Statistic|origin| row convert to column |
:-:|:-:|:-:
Time | 4.19 Sec | 2.47 Sec |
* 4. In this case, the performance is improved through the **execution model
of the column store**。
In addition to the aggregatenode, another part of POC is the expression
calculation and filtering part, such as AND OR filtering calculations whether
can be improved by vectorization.
**Join and sort can be ignored in this period, so if the query contains join
or sort, it needs to be able to identify and use non vectorized execution path
for execution by query planning.**
### Implementation and Design Detail
There is three important parts: **Rewriting of scannode, Rewriting of
expression calculation, Rewriting of aggregatenode**.
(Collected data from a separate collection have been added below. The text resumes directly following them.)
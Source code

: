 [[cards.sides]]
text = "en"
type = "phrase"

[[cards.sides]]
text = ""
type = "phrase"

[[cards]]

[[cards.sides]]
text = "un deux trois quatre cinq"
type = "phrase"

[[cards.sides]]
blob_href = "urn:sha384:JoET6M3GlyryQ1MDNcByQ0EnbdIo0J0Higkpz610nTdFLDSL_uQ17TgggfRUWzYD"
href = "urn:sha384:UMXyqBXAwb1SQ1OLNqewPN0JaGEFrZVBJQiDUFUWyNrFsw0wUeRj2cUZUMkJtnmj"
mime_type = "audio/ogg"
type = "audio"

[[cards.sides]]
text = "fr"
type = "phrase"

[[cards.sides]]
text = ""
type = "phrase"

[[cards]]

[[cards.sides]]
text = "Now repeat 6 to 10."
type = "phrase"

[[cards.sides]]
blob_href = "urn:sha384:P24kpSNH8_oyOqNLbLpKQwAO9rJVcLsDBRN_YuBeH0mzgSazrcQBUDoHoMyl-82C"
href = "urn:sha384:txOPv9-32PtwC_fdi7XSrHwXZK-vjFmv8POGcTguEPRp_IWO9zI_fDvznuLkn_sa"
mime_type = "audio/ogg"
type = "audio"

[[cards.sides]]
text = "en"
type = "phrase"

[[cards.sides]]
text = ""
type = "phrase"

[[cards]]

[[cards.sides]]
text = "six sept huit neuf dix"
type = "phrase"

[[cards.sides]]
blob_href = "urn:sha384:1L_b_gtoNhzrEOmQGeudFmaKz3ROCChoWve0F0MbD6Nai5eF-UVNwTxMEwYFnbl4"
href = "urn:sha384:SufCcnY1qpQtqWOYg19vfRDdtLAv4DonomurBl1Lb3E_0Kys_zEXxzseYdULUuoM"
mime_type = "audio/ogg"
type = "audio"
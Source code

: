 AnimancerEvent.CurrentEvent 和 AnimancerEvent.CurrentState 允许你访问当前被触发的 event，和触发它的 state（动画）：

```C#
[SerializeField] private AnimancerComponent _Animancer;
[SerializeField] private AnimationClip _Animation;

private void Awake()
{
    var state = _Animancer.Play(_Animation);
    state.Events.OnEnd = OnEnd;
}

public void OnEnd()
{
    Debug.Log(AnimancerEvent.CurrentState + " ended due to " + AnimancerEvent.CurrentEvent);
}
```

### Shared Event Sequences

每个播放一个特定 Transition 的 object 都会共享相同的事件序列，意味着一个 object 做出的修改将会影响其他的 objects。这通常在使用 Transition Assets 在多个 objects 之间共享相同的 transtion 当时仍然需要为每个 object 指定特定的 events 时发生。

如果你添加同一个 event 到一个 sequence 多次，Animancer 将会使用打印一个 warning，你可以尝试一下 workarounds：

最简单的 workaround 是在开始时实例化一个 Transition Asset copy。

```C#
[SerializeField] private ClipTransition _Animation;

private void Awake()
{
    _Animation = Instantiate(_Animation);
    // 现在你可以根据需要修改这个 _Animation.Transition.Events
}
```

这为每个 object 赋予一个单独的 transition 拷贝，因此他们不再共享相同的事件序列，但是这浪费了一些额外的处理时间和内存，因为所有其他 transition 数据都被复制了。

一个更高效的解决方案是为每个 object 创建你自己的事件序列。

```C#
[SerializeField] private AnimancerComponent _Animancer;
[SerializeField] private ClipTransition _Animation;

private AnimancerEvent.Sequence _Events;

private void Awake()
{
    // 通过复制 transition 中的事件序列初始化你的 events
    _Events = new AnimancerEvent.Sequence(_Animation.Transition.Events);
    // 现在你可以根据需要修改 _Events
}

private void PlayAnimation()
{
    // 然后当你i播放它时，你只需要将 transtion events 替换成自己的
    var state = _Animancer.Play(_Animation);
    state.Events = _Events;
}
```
#### Rewrite the scanner section first:
* At present, for agg key and unique key, it is necessary to perform data
pre aggregation and
other operations by heap sort. **It seems default to avoid the
transformation of columns and
rows. So we only implement vectorized execution in dup_key.**
we can use **Rowblockv2 to be an abstraction of the column storage model, it
is used to transfer data between each node**。we don't need convert **Rowblockv2
to old Rowblock**.
* Implement the vectorization of individual expression (For example, the
first phase can only
implement simple expressions such as =/</>).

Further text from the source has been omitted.